В 1988 году (!) Киселев уже ходил в психоневрологический интернат — с диктофоном, записывал, запоминал, вел протокол, хронику интернатских репрессий. А в девяностые «дошел» до Белого дома, где обсуждал свою повестку, невидимых и бесправных советских людей с инвалидностью, с вице-президентом США. Стал одним из создателей Всесоюзного общества инвалидов.
Длинный кусок этой удивительной жизни Юрий Иванович, Кисель, пол-Ленина, прожил в Коктебеле, на хипповой горе мягкой глины, в так никогда до конца и не достроенном доме, возводимом, как Вавилон, мириадами дружеских рук из подножного тлена. На фото тех лет он всегда с голым торсом, лопатой и людьми.
То ли дача, то ли ссылка — в 1956-м из центра Москвы, с Тверского бульвара, Киселев, который умудрился окончить факультет дизайна Строгановского училища, переселился на глиняный курган: после войны людям с инвалидностью давали участки в Крыму, подальше от глаз.
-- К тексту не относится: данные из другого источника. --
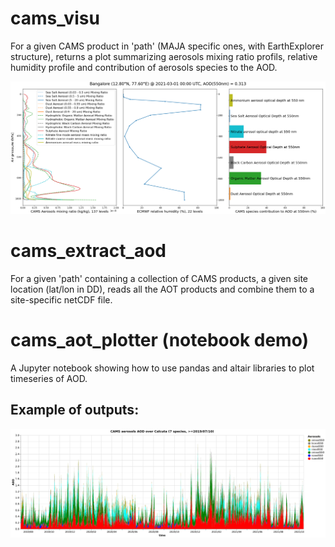 <h1>cams_visu</h1>

For a given CAMS product in 'path' (MAJA specific ones, with EarthExplorer structure), returns a plot summarizing aerosols mixing ratio profils, relative humidity profile and contribution of aerosols species to the AOD.

![Demo cams_visu](https://github.com/jerome-colin/cams_visu/blob/master/cams_visu_demo.png)

<h1>cams_extract_aod</h1>

For a given 'path' containing a collection of CAMS products, a given site location (lat/lon in DD), reads all the AOT products and combine them to a site-specific netCDF file.

<h1>cams_aot_plotter (notebook demo)</h1>

A Jupyter notebook showing how to use pandas and altair libraries to plot timeseries of AOD.

## Example of outputs:

![Demo stacked plot](https://github.com/jerome-colin/cams_visu/blob/master/notebook_demo_stacked.png)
Первая коляска появилась у Киселева только незадолго до смерти, и в горячей коктебельской пыли он оказался прямо по пояс, на досочке с колесиками и с деревянными «копытцами», которыми отталкивался от земли. Собирая на своей «Оке» с ручным управлением по окрестным землям брошенные стройматериалы — и примагничивал на яркий радар своей харизмы, ярости и жизнелюбия таких же странных и не вписывающихся в ритм советских пятилеток людей. Они находили стол и кров на Киловой горке — под листами подобранного рубероида и на крытом камышами полу.
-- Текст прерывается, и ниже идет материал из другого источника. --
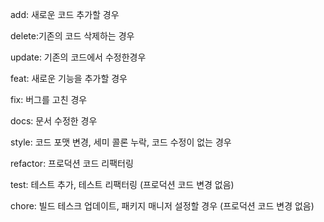 add: 새로운 코드 추가할 경우

delete:기존의 코드 삭제하는 경우

update: 기존의 코드에서 수정한경우

feat: 새로운 기능을 추가할 경우

fix: 버그를 고친 경우

docs: 문서 수정한 경우

style: 코드 포맷 변경, 세미 콜론 누락, 코드 수정이 없는 경우

refactor: 프로덕션 코드 리팩터링

test: 테스트 추가, 테스트 리팩터링 (프로덕션 코드 변경 없음)

chore: 빌드 테스크 업데이트, 패키지 매니저 설정할 경우 (프로덕션 코드 변경 없음)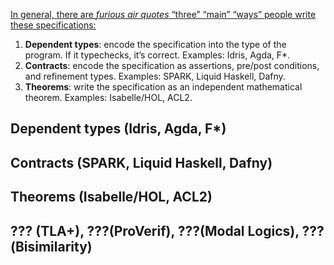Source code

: [In general, there are *furious air quotes* “three” “main” “ways” people write these specifications:](https://www.hillelwayne.com/post/theorem-prover-showdown)
1. **Dependent types**: encode the specification into the type of the program. If it typechecks, it’s correct. Examples: Idris, Agda, F*.
2. **Contracts**: encode the specification as assertions, pre/post conditions, and refinement types. Examples: SPARK, Liquid Haskell, Dafny.
3. **Theorems**: write the specification as an independent mathematical theorem. Examples: Isabelle/HOL, ACL2.

## Dependent types (Idris, Agda, F*)

## Contracts (SPARK, Liquid Haskell, Dafny)

## Theorems (Isabelle/HOL, ACL2)

## ??? (TLA+), ???(ProVerif), ???(Modal Logics), ???(Bisimilarity)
«Бацилла свободы, гудящая зурной ночами в скифских курганах, заразна почище любой холеры, — писала Наталья Слюсарева, впервые оказавшаяся на Киселевке в “холерный год”. — Мы успели захватить великое ничто Коктебеля. Тишину Бога. Пустоту земли. Величие ветра».
Коктебель оказался «захвачен бандой безногого Киселева»…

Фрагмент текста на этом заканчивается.